Design of reliable systems using static and dynamic fault trees

The design process of a reliable system is, by nature, iterative. Traditional approaches to the design of a reliable system follow the requirement determination, preliminary design, analysis, evaluation, and redesign stages until what is regarded as an acceptable design is achieved. The system requirements typically consist of requirements on reliability, cost, weight, power consumption, physical size, etc. Within available resources, there can exist numerous approaches that completely satisfy all the design requirements. However as modern systems are becoming more and more complex, it is difficult to enumerate all the acceptable designs to find the optimal design configuration. A design optimization tool is greatly needed. This paper embeds a genetic algorithm (GA) into a fault tree method to determine the heuristic optimal design configuration of a reliable system. For optimization, a fault tree which can represent the failure causes of potential designs is used. Two new gates (CHO & RED) are introduced in this research. GA are developed and integrated into a fault-tree solver to find the optimal design.
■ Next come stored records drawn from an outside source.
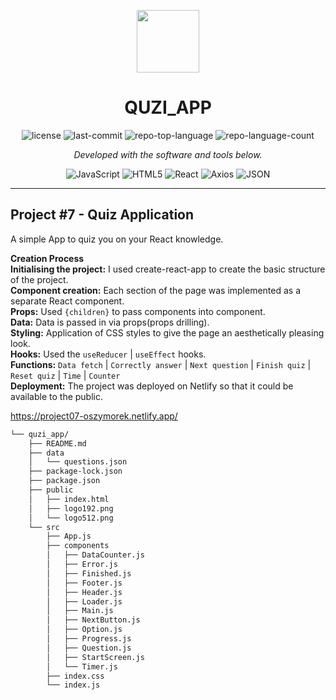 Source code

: <p align="center">
  <img src="https://cdn-icons-png.flaticon.com/512/6295/6295417.png" width="100" />
</p>
<p align="center">
    <h1 align="center">QUZI_APP</h1>
</p>
<p align="center">
	<img src="https://img.shields.io/github/license/oszymorek/quzi_app.git?style=flat&color=0080ff" alt="license">
	<img src="https://img.shields.io/github/last-commit/oszymorek/quzi_app.git?style=flat&logo=git&logoColor=white&color=0080ff" alt="last-commit">
	<img src="https://img.shields.io/github/languages/top/oszymorek/quzi_app.git?style=flat&color=0080ff" alt="repo-top-language">
	<img src="https://img.shields.io/github/languages/count/oszymorek/quzi_app.git?style=flat&color=0080ff" alt="repo-language-count">
<p>
<p align="center">
		<em>Developed with the software and tools below.</em>
</p>
<p align="center">
	<img src="https://img.shields.io/badge/JavaScript-F7DF1E.svg?style=flat&logo=JavaScript&logoColor=black" alt="JavaScript">
	<img src="https://img.shields.io/badge/HTML5-E34F26.svg?style=flat&logo=HTML5&logoColor=white" alt="HTML5">
	<img src="https://img.shields.io/badge/React-61DAFB.svg?style=flat&logo=React&logoColor=black" alt="React">
	<img src="https://img.shields.io/badge/Axios-5A29E4.svg?style=flat&logo=Axios&logoColor=white" alt="Axios">
	<img src="https://img.shields.io/badge/JSON-000000.svg?style=flat&logo=JSON&logoColor=white" alt="JSON">
</p>
<hr>


## Project #7 - Quiz Application

A simple App to quiz you on your React knowledge. 

<strong>Creation Process</strong> </br>
<strong>Initialising the project:</strong> I used create-react-app to create the basic structure of the project.</br>
<strong>Component creation:</strong> Each section of the page was implemented as a separate React component.</br>
<strong>Props:</strong> Used `{children}` to pass components into component.</br>
<strong>Data:</strong> Data is passed in via props(props drilling).</br>
<strong>Styling:</strong> Application of CSS styles to give the page an aesthetically pleasing look.</br>
<strong>Hooks:</strong> Used the `useReducer` | `useEffect` hooks.</br>
<strong>Functions:</strong> `Data fetch` | `Correctly answer` | `Next question` | `Finish quiz` | `Reset quiz` | `Time` |  `Counter` </br>
<strong>Deployment:</strong> The project was deployed on Netlify so that it could be available to the public.</br>

https://project07-oszymorek.netlify.app/

```sh
└── quzi_app/
    ├── README.md
    ├── data
    │   └── questions.json
    ├── package-lock.json
    ├── package.json
    ├── public
    │   ├── index.html
    │   ├── logo192.png
    │   └── logo512.png
    └── src
        ├── App.js
        ├── components
        │   ├── DataCounter.js
        │   ├── Error.js
        │   ├── Finished.js
        │   ├── Footer.js
        │   ├── Header.js
        │   ├── Loader.js
        │   ├── Main.js
        │   ├── NextButton.js
        │   ├── Option.js
        │   ├── Progress.js
        │   ├── Question.js
        │   ├── StartScreen.js
        │   └── Timer.js
        ├── index.css
        └── index.js
```
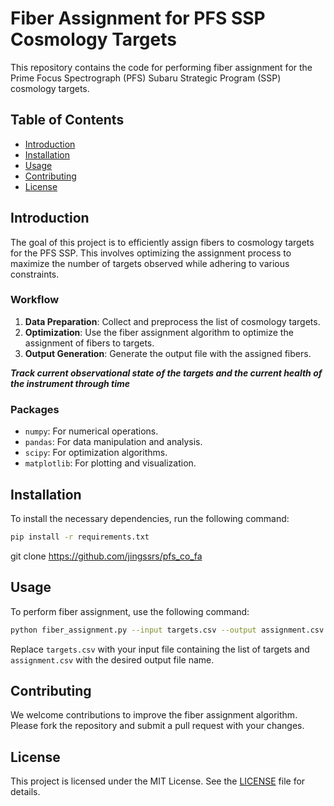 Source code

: # Fiber Assignment for PFS SSP Cosmology Targets

This repository contains the code for performing fiber assignment for the Prime Focus Spectrograph (PFS) Subaru Strategic Program (SSP) cosmology targets.

## Table of Contents
- [Introduction](#introduction)
- [Installation](#installation)
- [Usage](#usage)
- [Contributing](#contributing)
- [License](#license)

## Introduction
The goal of this project is to efficiently assign fibers to cosmology targets for the PFS SSP. This involves optimizing the assignment process to maximize the number of targets observed while adhering to various constraints.

### Workflow
1. **Data Preparation**: Collect and preprocess the list of cosmology targets.
2. **Optimization**: Use the fiber assignment algorithm to optimize the assignment of fibers to targets.
3. **Output Generation**: Generate the output file with the assigned fibers.

***Track current observational state of the targets and the current health of the instrument through time***

### Packages
- `numpy`: For numerical operations.
- `pandas`: For data manipulation and analysis.
- `scipy`: For optimization algorithms.
- `matplotlib`: For plotting and visualization.

## Installation
To install the necessary dependencies, run the following command:
```bash
pip install -r requirements.txt
```

git clone https://github.com/jingssrs/pfs_co_fa

## Usage
To perform fiber assignment, use the following command:
```bash
python fiber_assignment.py --input targets.csv --output assignment.csv
```
Replace `targets.csv` with your input file containing the list of targets and `assignment.csv` with the desired output file name.

## Contributing
We welcome contributions to improve the fiber assignment algorithm. Please fork the repository and submit a pull request with your changes.

## License
This project is licensed under the MIT License. See the [LICENSE](LICENSE) file for details.
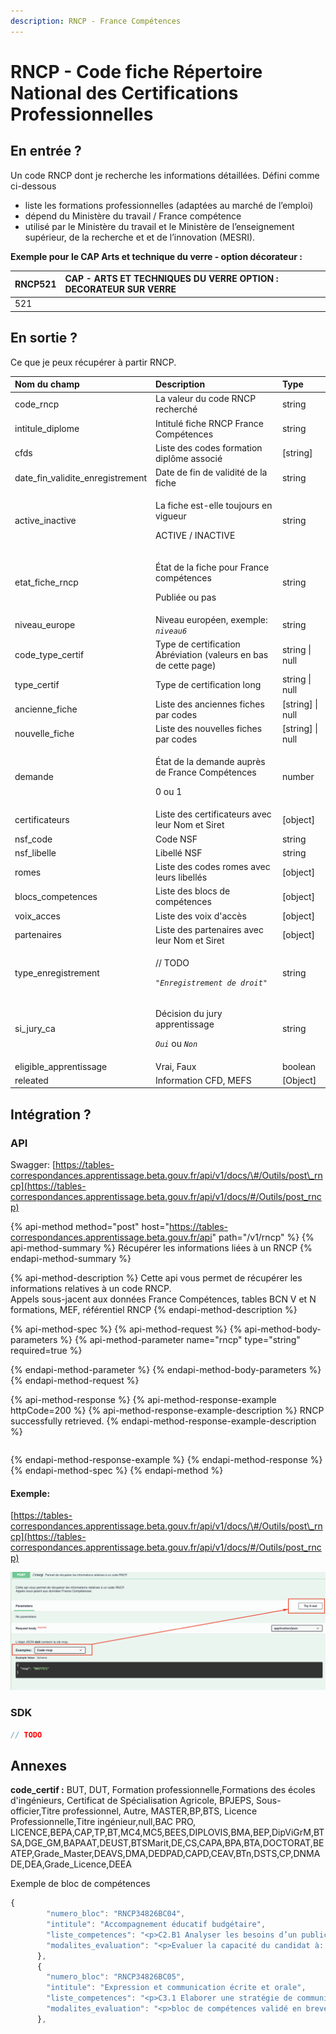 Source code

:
 ```yaml
---
description: RNCP - France Compétences
---
```


# RNCP - Code fiche Répertoire National des Certifications Professionnelles

## En entrée ?

Un code RNCP dont je recherche les informations détaillées. Défini comme ci-dessous 

* liste les formations professionnelles \(adaptées au marché de l’emploi\)
* dépend du Ministère du travail / France compétence
* utilisé par le Ministère du travail et le Ministère de l’enseignement supérieur, de la recherche et et de l’innovation \(MESRI\).

**Exemple pour le CAP Arts et technique du verre - option décorateur :**

| RNCP521 | CAP - ARTS ET TECHNIQUES DU VERRE OPTION : DECORATEUR SUR VERRE |
| :--- | :--- |
| 521 |  |

## En sortie ?

Ce que je peux récupérer à partir RNCP. 

<table>
  <thead>
    <tr>
      <th style="text-align:left">Nom du champ</th>
      <th style="text-align:left">Description</th>
      <th style="text-align:left">Type</th>
    </tr>
  </thead>
  <tbody>
    <tr>
      <td style="text-align:left">code_rncp</td>
      <td style="text-align:left">La valeur du code RNCP recherch&#xE9;</td>
      <td style="text-align:left">string</td>
    </tr>
    <tr>
      <td style="text-align:left">intitule_diplome</td>
      <td style="text-align:left">Intitul&#xE9; fiche RNCP France Comp&#xE9;tences</td>
      <td style="text-align:left">string</td>
    </tr>
    <tr>
      <td style="text-align:left">cfds</td>
      <td style="text-align:left">Liste des codes formation dipl&#xF4;me associ&#xE9;</td>
      <td style="text-align:left">[string]</td>
    </tr>
    <tr>
      <td style="text-align:left">date_fin_validite_enregistrement</td>
      <td style="text-align:left">Date de fin de validit&#xE9; de la fiche</td>
      <td style="text-align:left">string</td>
    </tr>
    <tr>
      <td style="text-align:left">active_inactive</td>
      <td style="text-align:left">
        <p>La fiche est-elle toujours en vigueur</p>
        <p>ACTIVE / INACTIVE</p>
      </td>
      <td style="text-align:left">string</td>
    </tr>
    <tr>
      <td style="text-align:left">etat_fiche_rncp</td>
      <td style="text-align:left">
        <p>&#xC9;tat de la fiche pour France comp&#xE9;tences</p>
        <p>Publi&#xE9;e ou pas</p>
      </td>
      <td style="text-align:left">string</td>
    </tr>
    <tr>
      <td style="text-align:left">niveau_europe</td>
      <td style="text-align:left">Niveau europ&#xE9;en, exemple: <em><code>niveau6</code></em>
      </td>
      <td style="text-align:left">string</td>
    </tr>
    <tr>
      <td style="text-align:left">code_type_certif</td>
      <td style="text-align:left">Type de certification Abr&#xE9;viation (valeurs en bas de cette page)</td>
      <td
      style="text-align:left">string | null</td>
    </tr>
    <tr>
      <td style="text-align:left">type_certif</td>
      <td style="text-align:left">Type de certification long</td>
      <td style="text-align:left">string | null</td>
    </tr>
    <tr>
      <td style="text-align:left">ancienne_fiche</td>
      <td style="text-align:left">Liste des anciennes fiches par codes</td>
      <td style="text-align:left">[string] | null</td>
    </tr>
    <tr>
      <td style="text-align:left">nouvelle_fiche</td>
      <td style="text-align:left">Liste des nouvelles fiches par codes</td>
      <td style="text-align:left">[string] | null</td>
    </tr>
    <tr>
      <td style="text-align:left">demande</td>
      <td style="text-align:left">
        <p>&#xC9;tat de la demande aupr&#xE8;s de France Comp&#xE9;tences</p>
        <p>0 ou 1</p>
      </td>
      <td style="text-align:left">number</td>
    </tr>
    <tr>
      <td style="text-align:left">certificateurs</td>
      <td style="text-align:left">Liste des certificateurs avec leur Nom et Siret</td>
      <td style="text-align:left">[object]</td>
    </tr>
    <tr>
      <td style="text-align:left">nsf_code</td>
      <td style="text-align:left">Code NSF</td>
      <td style="text-align:left">string</td>
    </tr>
    <tr>
      <td style="text-align:left">nsf_libelle</td>
      <td style="text-align:left">Libell&#xE9; NSF</td>
      <td style="text-align:left">string</td>
    </tr>
    <tr>
      <td style="text-align:left">romes</td>
      <td style="text-align:left">Liste des codes romes avec leurs libell&#xE9;s</td>
      <td style="text-align:left">[object]</td>
    </tr>
    <tr>
      <td style="text-align:left">blocs_competences</td>
      <td style="text-align:left">Liste des blocs de comp&#xE9;tences</td>
      <td style="text-align:left">[object]</td>
    </tr>
    <tr>
      <td style="text-align:left">voix_acces</td>
      <td style="text-align:left">Liste des voix d&apos;acc&#xE8;s</td>
      <td style="text-align:left">[object]</td>
    </tr>
    <tr>
      <td style="text-align:left">partenaires</td>
      <td style="text-align:left">Liste des partenaires avec leur Nom et Siret</td>
      <td style="text-align:left">[object]</td>
    </tr>
    <tr>
      <td style="text-align:left">type_enregistrement</td>
      <td style="text-align:left">
        <p>// TODO</p>
        <p><em><code>&quot;Enregistrement de droit&quot;</code></em>
        </p>
      </td>
      <td style="text-align:left">string</td>
    </tr>
    <tr>
      <td style="text-align:left">si_jury_ca</td>
      <td style="text-align:left">
        <p>D&#xE9;cision du jury apprentissage</p>
        <p><em><code>Oui</code></em> ou <em><code>Non</code></em>
        </p>
      </td>
      <td style="text-align:left">string</td>
    </tr>
    <tr>
      <td style="text-align:left">eligible_apprentissage</td>
      <td style="text-align:left">Vrai, Faux</td>
      <td style="text-align:left">boolean</td>
    </tr>
    <tr>
      <td style="text-align:left">releated</td>
      <td style="text-align:left">Information CFD, MEFS</td>
      <td style="text-align:left">[Object]</td>
    </tr>
  </tbody>
</table>

## Intégration ? 

### API

Swagger: [https://tables-correspondances.apprentissage.beta.gouv.fr/api/v1/docs/\#/Outils/post\_rncp](https://tables-correspondances.apprentissage.beta.gouv.fr/api/v1/docs/#/Outils/post_rncp)

{% api-method method="post" host="https://tables-correspondances.apprentissage.beta.gouv.fr/api" path="/v1/rncp" %}
{% api-method-summary %}
Récupérer les informations liées à un RNCP 
{% endapi-method-summary %}

{% api-method-description %}
Cette api vous permet de récupérer les informations relatives à un code RNCP.   
Appels sous-jacent aux données France Compétences, tables BCN V et N formations, MEF, référentiel RNCP
{% endapi-method-description %}

{% api-method-spec %}
{% api-method-request %}
{% api-method-body-parameters %}
{% api-method-parameter name="rncp" type="string" required=true %}

{% endapi-method-parameter %}
{% endapi-method-body-parameters %}
{% endapi-method-request %}

{% api-method-response %}
{% api-method-response-example httpCode=200 %}
{% api-method-response-example-description %}
RNCP successfully retrieved.
{% endapi-method-response-example-description %}

```javascript

```
{% endapi-method-response-example %}
{% endapi-method-response %}
{% endapi-method-spec %}
{% endapi-method %}

#### Exemple:

[https://tables-correspondances.apprentissage.beta.gouv.fr/api/v1/docs/\#/Outils/post\_rncp](https://tables-correspondances.apprentissage.beta.gouv.fr/api/v1/docs/#/Outils/post_rncp)

![](../../.gitbook/assets/image%20%281%29.png)

### SDK

```javascript
// TODO
```

## Annexes



**code\_certif :**  BUT, DUT, Formation professionnelle,Formations  des écoles d'ingénieurs, Certificat de Spécialisation Agricole, BPJEPS, Sous-officier,Titre professionnel, Autre, MASTER,BP,BTS, Licence Professionnelle,Titre ingénieur,null,BAC PRO, LICENCE,BEPA,CAP,TP,BT,MC4,MC5,BEES,DIPLOVIS,BMA,BEP,DipViGrM,BTSA,DGE\_GM,BAPAAT,DEUST,BTSMarit,DE,CS,CAPA,BPA,BTA,DOCTORAT,BEATEP,Grade\_Master,DEAVS,DMA,DEDPAD,CAPD,CEAV,BTn,DSTS,CP,DNMADE,DEA,Grade\_Licence,DEEA 

Exemple de bloc de compétences 

```javascript
{
        "numero_bloc": "RNCP34826BC04",
        "intitule": "Accompagnement éducatif budgétaire",
        "liste_competences": "<p>C2.B1 Analyser les besoins d’un public   </p><p>   <br>C2.4 Mettre en œuvre un accompagnement éducatif budgétaire      </p>",
        "modalites_evaluation": "<p>Evaluer la capacité du candidat à: </p><p>Mettre en œuvre un accompagnement éducatif   budgétaire <br>Analyser la mise en œuvre de l’accompagnement   <br><br><br>Etude d’une situation d’accompagnement éducatif budgétaire   <br></p><p>Coefficient: <br>Ecrit: 1     <br></p><p>Durée de l'épreuve : 3 heures   <br></p><p>Evaluateurs/examinateurs :<br>- un formateur ou un universitaire et un professionnel confirmé du secteur     </p><p>Evaluation organisée par l'établissement de formation</p>"
      },
      {
        "numero_bloc": "RNCP34826BC05",
        "intitule": "Expression et communication écrite et orale",
        "liste_competences": "<p>C3.1 Elaborer une stratégie de communication à destination de différents publics  </p>",
        "modalites_evaluation": "<p>bloc de compétences validé en brevet de technicien supérieur « économie sociale familiale »</p>"
      },
```

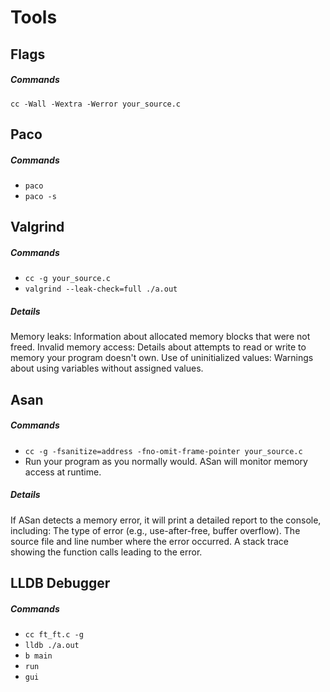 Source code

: # Tools
## Flags
##### Commands
``cc -Wall -Wextra -Werror your_source.c``

## Paco
##### Commands
* ``paco``
* ``paco -s``
## Valgrind
##### Commands
* ``cc -g your_source.c``
* ``valgrind --leak-check=full ./a.out``

##### Details  
Memory leaks: Information about allocated memory blocks that were not freed.
Invalid memory access: Details about attempts to read or write to memory your program doesn't own.
Use of uninitialized values: Warnings about using variables without assigned values.
## Asan
##### Commands
* ``cc -g -fsanitize=address -fno-omit-frame-pointer your_source.c``
* Run your program as you normally would. ASan will monitor memory access at runtime.
##### Details
If ASan detects a memory error, it will print a detailed report to the console, including:
The type of error (e.g., use-after-free, buffer overflow).
The source file and line number where the error occurred.
A stack trace showing the function calls leading to the error.
## LLDB Debugger
##### Commands
* ``cc ft_ft.c -g``
* ```lldb ./a.out```
* ```b main```
* ``run``
* ``gui`` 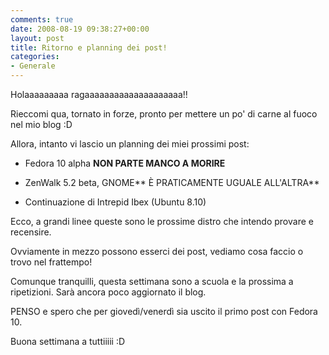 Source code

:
 ```yaml
---
comments: true
date: 2008-08-19 09:38:27+00:00
layout: post
title: Ritorno e planning dei post!
categories:
- Generale
---
```


Holaaaaaaaaa ragaaaaaaaaaaaaaaaaaaaa!!

Rieccomi qua, tornato in forze, pronto per mettere un po' di carne al fuoco nel mio blog :D

Allora, intanto vi lascio un planning dei miei prossimi post:



	
  * Fedora 10 alpha **NON PARTE MANCO A MORIRE**

	
  * ZenWalk 5.2 beta, GNOME** È PRATICAMENTE UGUALE ALL'ALTRA**


	
  * Continuazione di Intrepid Ibex (Ubuntu 8.10)


Ecco, a grandi linee queste sono le prossime distro che intendo provare e recensire.

Ovviamente in mezzo possono esserci dei post, vediamo cosa faccio o trovo nel frattempo!

Comunque tranquilli, questa settimana sono a scuola e la prossima a ripetizioni. Sarà ancora poco aggiornato il blog.

PENSO e spero che per giovedì/venerdì sia uscito il primo post con Fedora 10.

Buona settimana a tuttiiiii :D
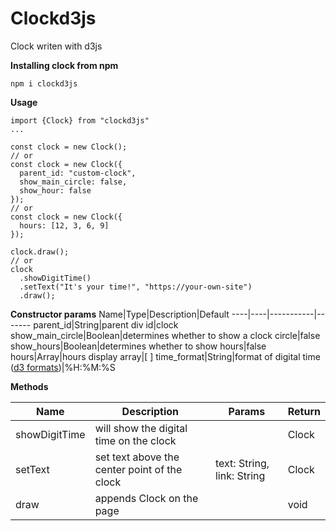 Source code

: # Clockd3js
Clock writen with d3js


**Installing clock from npm**

`npm i clockd3js`

**Usage**

```
import {Clock} from "clockd3js"
...

const clock = new Clock();
// or
const clock = new Clock({
  parent_id: "custom-clock",
  show_main_circle: false,
  show_hour: false
});
// or
const clock = new Clock({
  hours: [12, 3, 6, 9]
});

clock.draw();
// or
clock
  .showDigitTime()
  .setText("It's your time!", "https://your-own-site")
  .draw();

```

**Constructor params**
Name|Type|Description|Default
----|----|-----------|-------
parent_id|String|parent div id|clock
show_main_circle|Boolean|determines whether to show a clock circle|false
show_hours|Boolean|determines whether to show hours|false
hours|Array|hours display array|[ ]
time_format|String|format of digital time ([d3 formats](https://github.com/d3/d3-time-format/tree/v2.2.3#locale_format))|%H:%M:%S

**Methods**

Name|Description|Params|Return
----|-----------|------|------
showDigitTime|will show the digital time on the clock||Clock
setText|set text above the center point of the clock|text: String, link: String|Clock
draw|appends Clock on the page||void
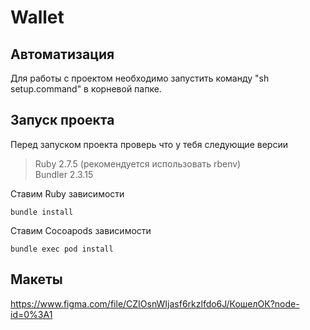 # Wallet

## Автоматизация
Для работы c проектом необходимо запустить команду "sh setup.command" в корневой папке.

## Запуск проекта
Перед запуском проекта проверь что у тебя следующие версии
> Ruby 2.7.5 (рекомендуется использовать rbenv)\
> Bundler 2.3.15

Ставим Ruby зависимости
```
bundle install
```

Ставим Cocoapods зависимости
```
bundle exec pod install
```

## Макеты
https://www.figma.com/file/CZIOsnWIjasf6rkzlfdo6J/КошелОК?node-id=0%3A1
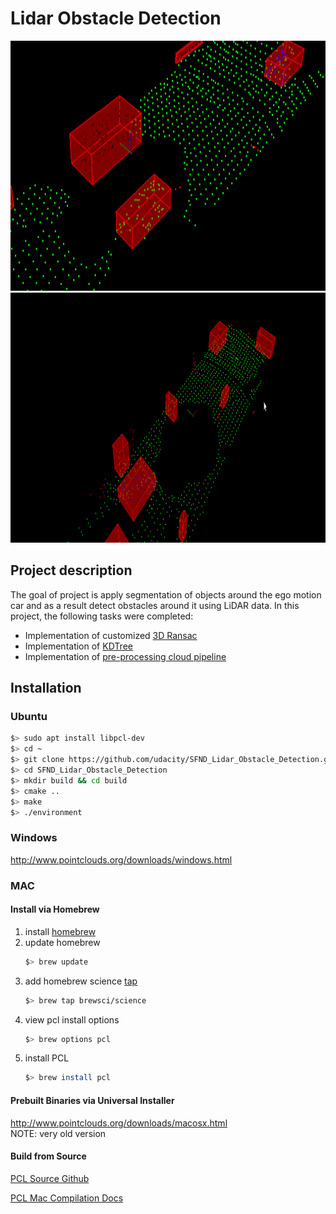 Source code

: # Lidar Obstacle Detection

<img src="media/Peek 2019-09-08 15-39.gif" width="700" height="400" />
<img src="media/Peek 2019-09-08 15-55.gif" width="700" height="400" />

## Project description

The goal of project is apply segmentation of objects around the ego motion car and as a result detect obstacles around it using LiDAR data.
In this project, the following tasks were completed:
* Implementation of customized [3D Ransac](https://github.com/brunoeducsantos/Lidar_Obstacle_Detection/blob/master/src/processPointClouds.cpp)
* Implementation of [KDTree](https://github.com/brunoeducsantos/Lidar_Obstacle_Detection/blob/master/src/kdtree.h)
* Implementation of [pre-processing cloud pipeline](https://github.com/brunoeducsantos/Lidar_Obstacle_Detection/blob/master/src/processPointClouds.cpp)

## Installation

### Ubuntu 

```bash
$> sudo apt install libpcl-dev
$> cd ~
$> git clone https://github.com/udacity/SFND_Lidar_Obstacle_Detection.git
$> cd SFND_Lidar_Obstacle_Detection
$> mkdir build && cd build
$> cmake ..
$> make
$> ./environment
```

### Windows 

http://www.pointclouds.org/downloads/windows.html

### MAC

#### Install via Homebrew
1. install [homebrew](https://brew.sh/)
2. update homebrew 
	```bash
	$> brew update
	```
3. add  homebrew science [tap](https://docs.brew.sh/Taps) 
	```bash
	$> brew tap brewsci/science
	```
4. view pcl install options
	```bash
	$> brew options pcl
	```
5. install PCL 
	```bash
	$> brew install pcl
	```

#### Prebuilt Binaries via Universal Installer
http://www.pointclouds.org/downloads/macosx.html  
NOTE: very old version 

#### Build from Source

[PCL Source Github](https://github.com/PointCloudLibrary/pcl)

[PCL Mac Compilation Docs](http://www.pointclouds.org/documentation/tutorials/compiling_pcl_macosx.php)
Improvement techniques to accelerate GA convergence and to avoid the GA-premature problem are implemented. Multi-objective optimization is discussed and methods for it are developed. Several techniques to accelerate the optimization process are implemented which appreciably reduce the calculation time. Simulation results show that the integration of GA optimization capabilities with fault-tree reliability-analysis provides a robust, powerful system-design tool. The methodology is applied to an example of a cardiac-assist system.